The combat is now in the hands of Aias and Patroclus, who is slain. Agamemnon, who is wounded, does not reappear till Book XIX., when Achilles, anxious to fight and avenge Patroclus at once, without formalities of reconciliation, professes his desire to let bygones be bygones. Agamemnon excuses his insolence to Achilles as an inspiration of Ate: a predestined fault—"Not I am the cause, but Zeus and Destiny."

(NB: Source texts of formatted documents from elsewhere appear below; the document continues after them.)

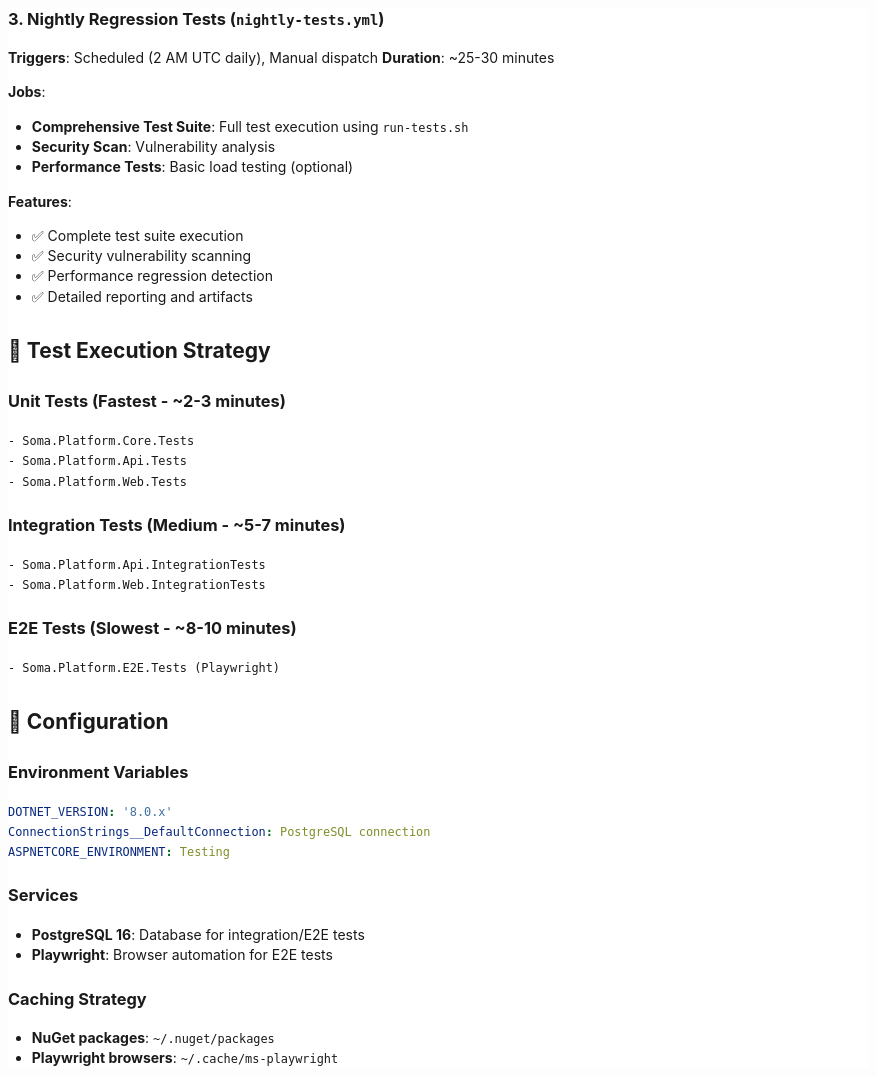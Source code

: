 ### 3. Nightly Regression Tests (`nightly-tests.yml`)

**Triggers**: Scheduled (2 AM UTC daily), Manual dispatch
**Duration**: ~25-30 minutes

**Jobs**:
- **Comprehensive Test Suite**: Full test execution using `run-tests.sh`
- **Security Scan**: Vulnerability analysis
- **Performance Tests**: Basic load testing (optional)

**Features**:
- ✅ Complete test suite execution
- ✅ Security vulnerability scanning
- ✅ Performance regression detection
- ✅ Detailed reporting and artifacts

## 🧪 Test Execution Strategy

### Unit Tests (Fastest - ~2-3 minutes)
```
- Soma.Platform.Core.Tests
- Soma.Platform.Api.Tests  
- Soma.Platform.Web.Tests
```

### Integration Tests (Medium - ~5-7 minutes)
```
- Soma.Platform.Api.IntegrationTests
- Soma.Platform.Web.IntegrationTests
```

### E2E Tests (Slowest - ~8-10 minutes)
```
- Soma.Platform.E2E.Tests (Playwright)
```

## 🔧 Configuration

### Environment Variables
```yaml
DOTNET_VERSION: '8.0.x'
ConnectionStrings__DefaultConnection: PostgreSQL connection
ASPNETCORE_ENVIRONMENT: Testing
```

### Services
- **PostgreSQL 16**: Database for integration/E2E tests
- **Playwright**: Browser automation for E2E tests

### Caching Strategy
- **NuGet packages**: `~/.nuget/packages`
- **Playwright browsers**: `~/.cache/ms-playwright`
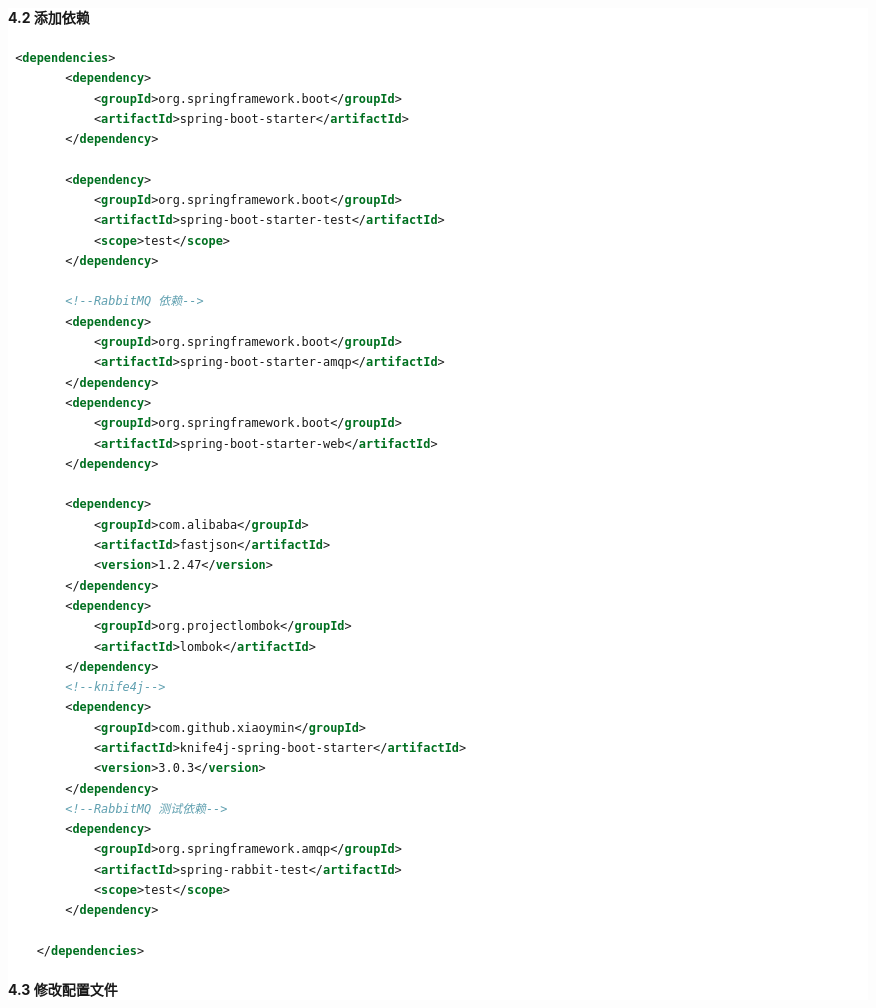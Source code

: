 #### 4.2 添加依赖

```xml
 <dependencies>
        <dependency>
            <groupId>org.springframework.boot</groupId>
            <artifactId>spring-boot-starter</artifactId>
        </dependency>

        <dependency>
            <groupId>org.springframework.boot</groupId>
            <artifactId>spring-boot-starter-test</artifactId>
            <scope>test</scope>
        </dependency>

        <!--RabbitMQ 依赖-->
        <dependency>
            <groupId>org.springframework.boot</groupId>
            <artifactId>spring-boot-starter-amqp</artifactId>
        </dependency>
        <dependency>
            <groupId>org.springframework.boot</groupId>
            <artifactId>spring-boot-starter-web</artifactId>
        </dependency>

        <dependency>
            <groupId>com.alibaba</groupId>
            <artifactId>fastjson</artifactId>
            <version>1.2.47</version>
        </dependency>
        <dependency>
            <groupId>org.projectlombok</groupId>
            <artifactId>lombok</artifactId>
        </dependency>
        <!--knife4j-->
        <dependency>
            <groupId>com.github.xiaoymin</groupId>
            <artifactId>knife4j-spring-boot-starter</artifactId>
            <version>3.0.3</version>
        </dependency>
        <!--RabbitMQ 测试依赖-->
        <dependency>
            <groupId>org.springframework.amqp</groupId>
            <artifactId>spring-rabbit-test</artifactId>
            <scope>test</scope>
        </dependency>

    </dependencies>

```

#### 4.3 修改配置文件
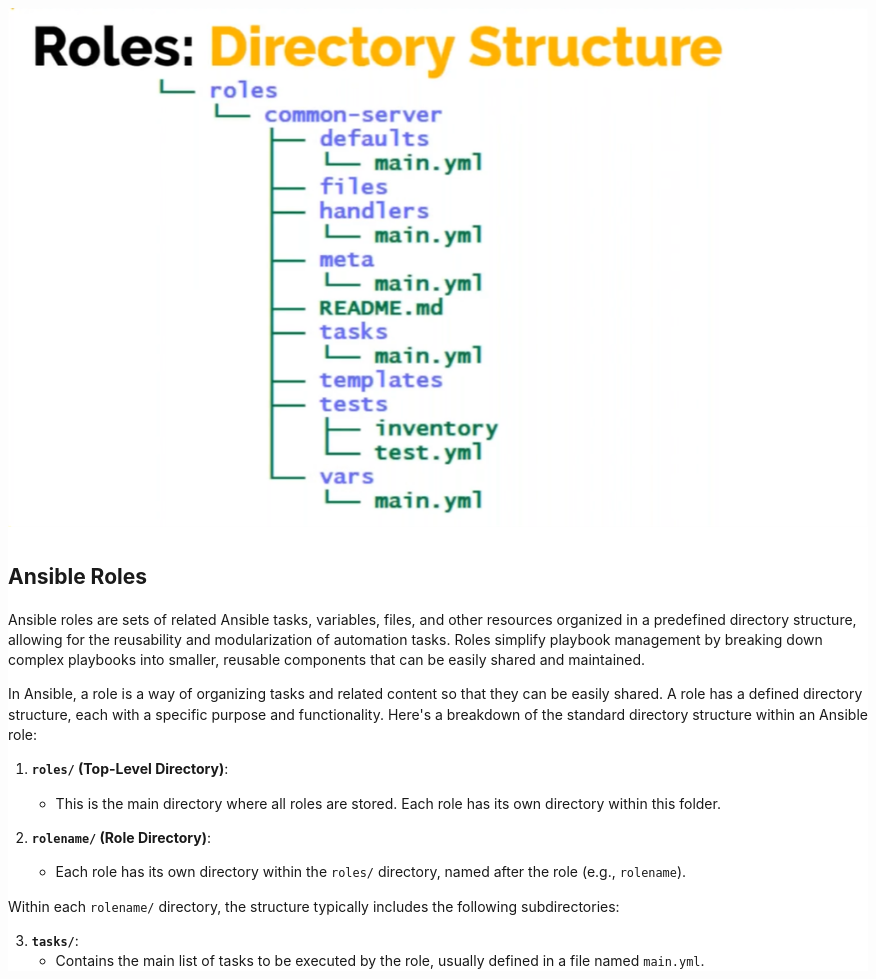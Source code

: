 ![roles](../.gitbook/assets/63-roles.png)

## Ansible Roles

Ansible roles are sets of related Ansible tasks, variables, files, and other resources organized in a predefined directory structure, allowing for the reusability and modularization of automation tasks. Roles simplify playbook management by breaking down complex playbooks into smaller, reusable components that can be easily shared and maintained.

In Ansible, a role is a way of organizing tasks and related content so that they can be easily shared. A role has a defined directory structure, each with a specific purpose and functionality. Here's a breakdown of the standard directory structure within an Ansible role:

1. **`roles/` (Top-Level Directory)**:
   - This is the main directory where all roles are stored. Each role has its own directory within this folder.

2. **`rolename/` (Role Directory)**:
   - Each role has its own directory within the `roles/` directory, named after the role (e.g., `rolename`).

Within each `rolename/` directory, the structure typically includes the following subdirectories:

3. **`tasks/`**:
   - Contains the main list of tasks to be executed by the role, usually defined in a file named `main.yml`.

Odysseus, to clinch the reunion and fulfil customary law, advises Agamemnon to bring out the gifts of atonement (the gifts prepared in Book IX.), after which the right thing is for him to give a feast of reconciliation, "that Achilles may have nothing lacking of his right." {Footnote: Book XIX. 179, 180.} The case is one which has been provided for by customary law in every detail. Mr. Leaf argues that all this part must be late, because of the allusion to the gifts offered in Book IX. But we reply, with Mr. Monro, that the Ninth Book is "almost necessary to any Achilleis." The question is, would a late editor or poet know all the details of customary law in such a case as a quarrel between Over-Lord and peer? would a feudal audience have been satisfied with a poem which did not wind the quarrel up in accordance with usage? and would a late poet, in a society no longer feudal, know how to wind it up? Would he find any demand on the part of his audience for a long series of statements, which to a modern seem to interrupt the story? To ourselves it appears that a feudal audience desired the customary details; to such an audience they were most interesting.

This is a taste which, as has been said, we find in all early poetry and in the sagas; hence the long "runs" of the Celtic sagas, minutely repeated descriptions of customary things. The Icelandic saga-men never weary, though modern readers do, of legal details. For these reasons we reckon the passages in Book XIX. about the reconciliation as original, and think they can be nothing else. It is quite natural that, in a feudal society of men who were sticklers for custom, the hearers should insist on having all things done duly and in order—the giving of the gifts and the feast of reconciliation—though the passionate Achilles himself desires to fight at once. Odysseus insists that what we may call the regular routine shall be gone through. It is tedious to the modern reader, but it is surely much more probable that a feudal poet thus gratified his peculiar audience (he looked for no other) than that a late poet, with a different kind of audience, thrust the Reconciliation in as an "after-thought." {Footnote: Leaf, Iliad, vol. ii. p. 317.} The right thing must be done, Odysseus assures Achilles, "for I was born first, and know more things." It is not the right thing to fight at once, unfed, and before the solemn sacrifice by the Over-Lord, the prayer, the Oath of Agamemnon, and the reception of the gifts by Achilles; only after these formalities, and after the army has fed, can the host go forth. "I know more than you do; you are a younger man," says Odysseus, speaking in accordance with feudal character, at the risk of wearying later unforeseen generations.

This is not criticism inspired by mere "literary feeling," for "literary feeling" is on the side of Achilles, and wishes the story to hurry to his revenge. But ours is {blank space} criticism; we must think of the poet in relation to his audience and of their demands, which we can estimate by similar demands, vouched for by the supply, in the early national poetry of other peoples and in the Icelandic sagas.